NAT made most protocols are more complicated than they had to be. Protocols that pre-date NAT need special processing (another performance hit) because many of them ship IP addresses in payloads. The NAT processor must locate these in every packet and translate them, too. If a NAT device doesn’t know about such a protocol, then the device can’t translate it, and that protocol simply does not work over NAT. Protocols that post-date NAT have had to be developed with NAT in mind, and must scrupulously avoid doing things that NAT would break. A protocol should not have to consider the network characteristics, but post-NAT, they do. IPv6 makes protocol design easier and allows protocols to be simpler. And simpler protocols are faster, more reliable protocols.
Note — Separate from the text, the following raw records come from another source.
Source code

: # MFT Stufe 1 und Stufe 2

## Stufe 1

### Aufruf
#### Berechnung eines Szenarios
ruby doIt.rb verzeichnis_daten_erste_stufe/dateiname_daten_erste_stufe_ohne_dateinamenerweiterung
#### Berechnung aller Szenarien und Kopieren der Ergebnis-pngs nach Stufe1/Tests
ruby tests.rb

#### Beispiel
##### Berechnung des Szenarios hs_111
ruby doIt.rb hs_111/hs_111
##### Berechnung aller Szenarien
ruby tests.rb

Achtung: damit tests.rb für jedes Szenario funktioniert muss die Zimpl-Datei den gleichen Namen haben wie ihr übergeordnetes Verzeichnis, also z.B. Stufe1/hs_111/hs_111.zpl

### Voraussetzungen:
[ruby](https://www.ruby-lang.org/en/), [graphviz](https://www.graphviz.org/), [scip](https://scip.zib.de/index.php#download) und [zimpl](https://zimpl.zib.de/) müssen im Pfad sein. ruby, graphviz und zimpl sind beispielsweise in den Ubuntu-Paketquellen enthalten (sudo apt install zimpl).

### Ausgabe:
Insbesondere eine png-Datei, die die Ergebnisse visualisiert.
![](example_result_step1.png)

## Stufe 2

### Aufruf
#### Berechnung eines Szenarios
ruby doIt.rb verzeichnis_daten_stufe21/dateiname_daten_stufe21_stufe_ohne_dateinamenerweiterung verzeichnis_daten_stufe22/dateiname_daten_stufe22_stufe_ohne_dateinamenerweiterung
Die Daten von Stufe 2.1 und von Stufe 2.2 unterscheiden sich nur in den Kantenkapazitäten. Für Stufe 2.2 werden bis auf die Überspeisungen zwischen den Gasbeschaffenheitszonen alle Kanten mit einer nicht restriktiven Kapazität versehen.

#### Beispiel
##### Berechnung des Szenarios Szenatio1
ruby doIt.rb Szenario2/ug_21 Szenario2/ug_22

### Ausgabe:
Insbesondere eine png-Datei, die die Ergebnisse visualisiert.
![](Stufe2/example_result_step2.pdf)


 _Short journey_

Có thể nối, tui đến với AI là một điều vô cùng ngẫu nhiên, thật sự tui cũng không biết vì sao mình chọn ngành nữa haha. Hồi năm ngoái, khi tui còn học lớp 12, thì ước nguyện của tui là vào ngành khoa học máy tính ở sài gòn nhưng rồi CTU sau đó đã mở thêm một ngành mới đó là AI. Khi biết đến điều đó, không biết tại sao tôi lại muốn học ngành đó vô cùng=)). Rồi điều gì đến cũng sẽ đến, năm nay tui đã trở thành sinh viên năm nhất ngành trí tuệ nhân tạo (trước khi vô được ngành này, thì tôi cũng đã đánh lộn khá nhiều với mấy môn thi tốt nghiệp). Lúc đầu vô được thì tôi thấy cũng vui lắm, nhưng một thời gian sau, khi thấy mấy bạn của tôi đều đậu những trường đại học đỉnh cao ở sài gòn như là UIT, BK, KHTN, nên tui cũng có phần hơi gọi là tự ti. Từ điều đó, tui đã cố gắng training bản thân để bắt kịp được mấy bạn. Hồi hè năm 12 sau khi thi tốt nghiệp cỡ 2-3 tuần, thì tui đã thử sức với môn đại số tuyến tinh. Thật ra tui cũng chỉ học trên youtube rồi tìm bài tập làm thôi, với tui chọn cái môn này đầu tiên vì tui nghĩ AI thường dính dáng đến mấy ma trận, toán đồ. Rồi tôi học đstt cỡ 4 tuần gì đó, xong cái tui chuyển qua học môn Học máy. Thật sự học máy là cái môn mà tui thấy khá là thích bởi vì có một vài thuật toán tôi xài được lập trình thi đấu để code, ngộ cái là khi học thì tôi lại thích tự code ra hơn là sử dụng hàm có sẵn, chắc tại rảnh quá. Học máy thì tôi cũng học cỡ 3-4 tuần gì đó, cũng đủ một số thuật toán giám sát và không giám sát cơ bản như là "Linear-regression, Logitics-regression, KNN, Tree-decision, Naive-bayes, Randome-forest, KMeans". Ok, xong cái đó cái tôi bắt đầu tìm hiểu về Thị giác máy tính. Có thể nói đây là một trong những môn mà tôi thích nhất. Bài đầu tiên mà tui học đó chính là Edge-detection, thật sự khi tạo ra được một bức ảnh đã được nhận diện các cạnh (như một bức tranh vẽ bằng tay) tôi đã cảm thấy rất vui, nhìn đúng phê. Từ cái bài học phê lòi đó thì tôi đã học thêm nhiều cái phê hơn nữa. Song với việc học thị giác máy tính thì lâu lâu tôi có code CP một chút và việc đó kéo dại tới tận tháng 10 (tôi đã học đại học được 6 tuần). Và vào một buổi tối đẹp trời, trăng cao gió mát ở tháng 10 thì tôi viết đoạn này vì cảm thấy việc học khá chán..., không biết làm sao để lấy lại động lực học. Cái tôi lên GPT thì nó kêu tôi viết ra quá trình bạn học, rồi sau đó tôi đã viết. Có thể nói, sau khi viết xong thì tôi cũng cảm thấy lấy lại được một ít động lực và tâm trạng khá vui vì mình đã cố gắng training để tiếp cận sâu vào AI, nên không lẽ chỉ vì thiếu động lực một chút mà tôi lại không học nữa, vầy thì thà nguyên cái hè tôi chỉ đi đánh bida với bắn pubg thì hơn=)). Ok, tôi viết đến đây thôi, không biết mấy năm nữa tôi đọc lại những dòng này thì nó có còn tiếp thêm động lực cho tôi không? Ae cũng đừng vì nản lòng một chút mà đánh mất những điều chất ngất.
Some protocols cannot be NATted at all. Some such protocols can be tunnelled (a further cost in complexity and performance), but some are simply not usable with NAT. IPSec’s AH sub-protocol, for example, authenticates packet header integrity, including source and destination addresses. NAT is fundamentally antithetical to this, because the recipient never sees the addresses that were used to calculate the integrity check. IPv6 allows all protocols to work without having to consider the network layer.

Because it hides the real addresses involved, NAT obscures matters when troubleshooting. Because IP addresses are routinely reused by NAT, the same externally visible IP address may be used in many mappings, for many different internal hosts. Figuring out which host was using which mapping when, and for what purpose, is quite an undertaking, and one which requires a lot of logging. IPv6 simplifies troubleshooting.

The one true reason for running NAT, IPv4 address scarcity, disappears with IPv6. All the above disadvantages vanish like fog at sunrise.

Now, some folk say that in spite of all of the above, they quite like NAT because it provides security; it blocks inbound connections by default and it obscures internal addresses. These are, however, mere side effects of NAT. If an enterprise wishes to obscure its internal addresses it would be far better served by privacy addressing or the use of proxies. If an enterprise wishes to block inbound connections, a firewall is purpose built for the task. Relying on the side effects of a non-security protocol for security benefits is not good security. Any cost-benefit analysis of the security provided by NAT will come up heavily on the side of cost rather than benefit.

So, after that major detour, we return to IPv6. IPv6 gives you back a world without NAT. That doesn’t mean open slather! You can still use the full panoply of security devices to protect your network – firewalls can still be programmed to allow only those connections that you wish to permit. But for those protocols and hosts that you do allow through, the world is a simpler, faster, more efficient, and cheaper place.

And that’s the start of a business case, don’t you think?